**DIRECTIONS:** Restrict the output to the lines below starting at the one that contains "предсказанных как отрицательные" and ending at the one that contains "доля неверно классифицированных отрицательных", and restate them word for word, both ends included.

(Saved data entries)
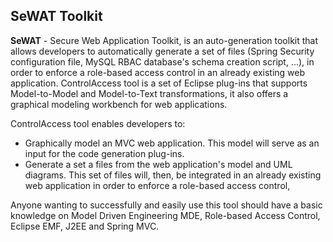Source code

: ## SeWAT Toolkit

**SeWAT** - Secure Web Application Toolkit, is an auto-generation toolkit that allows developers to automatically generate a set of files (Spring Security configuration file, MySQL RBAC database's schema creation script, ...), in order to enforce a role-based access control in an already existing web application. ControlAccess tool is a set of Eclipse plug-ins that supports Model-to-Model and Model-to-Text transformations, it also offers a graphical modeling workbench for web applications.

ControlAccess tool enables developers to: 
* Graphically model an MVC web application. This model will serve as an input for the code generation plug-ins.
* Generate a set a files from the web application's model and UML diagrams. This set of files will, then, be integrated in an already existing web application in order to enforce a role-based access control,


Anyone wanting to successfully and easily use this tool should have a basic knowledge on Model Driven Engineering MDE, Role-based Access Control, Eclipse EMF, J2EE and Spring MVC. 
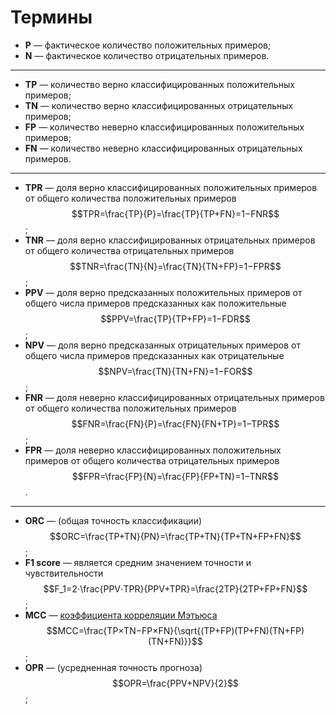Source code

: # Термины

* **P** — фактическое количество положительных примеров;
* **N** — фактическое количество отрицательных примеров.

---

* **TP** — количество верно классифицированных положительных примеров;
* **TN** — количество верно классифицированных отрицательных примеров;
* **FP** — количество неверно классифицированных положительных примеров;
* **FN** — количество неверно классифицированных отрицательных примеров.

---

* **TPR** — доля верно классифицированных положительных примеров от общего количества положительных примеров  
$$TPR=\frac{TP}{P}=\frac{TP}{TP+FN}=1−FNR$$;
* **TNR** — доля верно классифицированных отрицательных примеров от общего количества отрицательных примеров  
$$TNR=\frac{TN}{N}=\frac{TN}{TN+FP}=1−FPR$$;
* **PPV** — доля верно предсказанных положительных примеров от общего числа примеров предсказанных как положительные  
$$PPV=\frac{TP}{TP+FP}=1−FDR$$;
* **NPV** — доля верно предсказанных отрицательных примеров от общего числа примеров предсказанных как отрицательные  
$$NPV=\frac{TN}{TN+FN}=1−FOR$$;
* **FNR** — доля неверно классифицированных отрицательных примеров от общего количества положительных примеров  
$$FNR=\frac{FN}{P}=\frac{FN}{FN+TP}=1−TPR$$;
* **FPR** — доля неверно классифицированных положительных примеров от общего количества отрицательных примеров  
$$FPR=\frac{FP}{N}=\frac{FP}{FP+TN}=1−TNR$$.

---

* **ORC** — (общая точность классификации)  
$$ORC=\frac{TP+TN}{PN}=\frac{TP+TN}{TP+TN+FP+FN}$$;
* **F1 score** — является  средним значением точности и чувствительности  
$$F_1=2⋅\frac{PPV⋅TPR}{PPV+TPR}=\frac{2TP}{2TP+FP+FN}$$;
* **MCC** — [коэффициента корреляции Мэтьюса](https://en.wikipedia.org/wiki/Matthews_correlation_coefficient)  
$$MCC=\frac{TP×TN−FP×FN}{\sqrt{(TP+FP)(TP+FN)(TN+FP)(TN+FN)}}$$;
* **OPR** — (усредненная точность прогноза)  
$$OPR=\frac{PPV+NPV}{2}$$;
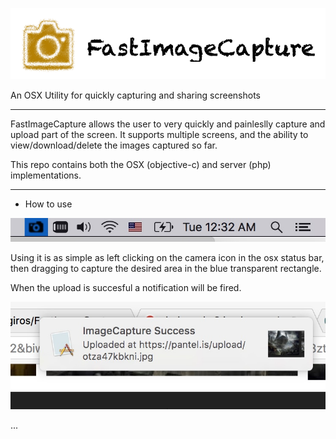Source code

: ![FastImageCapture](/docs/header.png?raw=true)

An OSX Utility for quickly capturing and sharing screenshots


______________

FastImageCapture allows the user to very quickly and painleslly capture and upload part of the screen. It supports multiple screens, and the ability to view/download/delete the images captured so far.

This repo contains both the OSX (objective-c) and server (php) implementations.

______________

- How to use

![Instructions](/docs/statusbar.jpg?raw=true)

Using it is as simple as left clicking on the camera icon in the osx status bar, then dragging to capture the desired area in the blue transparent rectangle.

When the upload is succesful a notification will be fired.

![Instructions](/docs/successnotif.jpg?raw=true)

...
* * *
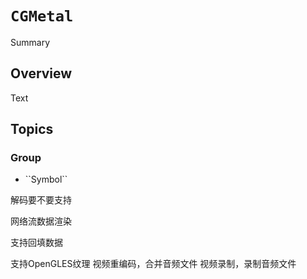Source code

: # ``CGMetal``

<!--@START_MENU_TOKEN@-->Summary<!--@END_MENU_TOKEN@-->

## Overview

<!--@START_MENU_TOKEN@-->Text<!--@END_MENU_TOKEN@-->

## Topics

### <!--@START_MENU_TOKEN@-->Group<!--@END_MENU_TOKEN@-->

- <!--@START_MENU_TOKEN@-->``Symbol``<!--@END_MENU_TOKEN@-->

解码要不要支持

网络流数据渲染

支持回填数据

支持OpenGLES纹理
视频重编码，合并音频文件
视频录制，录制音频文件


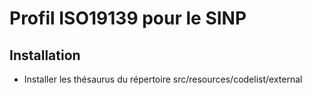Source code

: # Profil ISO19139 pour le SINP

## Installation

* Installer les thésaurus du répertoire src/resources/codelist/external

**ANSWER BOX:**
* **NPV** — доля верно предсказанных отрицательных примеров от общего числа примеров предсказанных как отрицательные  
$$NPV=\frac{TN}{TN+FN}=1−FOR$$;
* **FNR** — доля неверно классифицированных отрицательных примеров от общего количества положительных примеров  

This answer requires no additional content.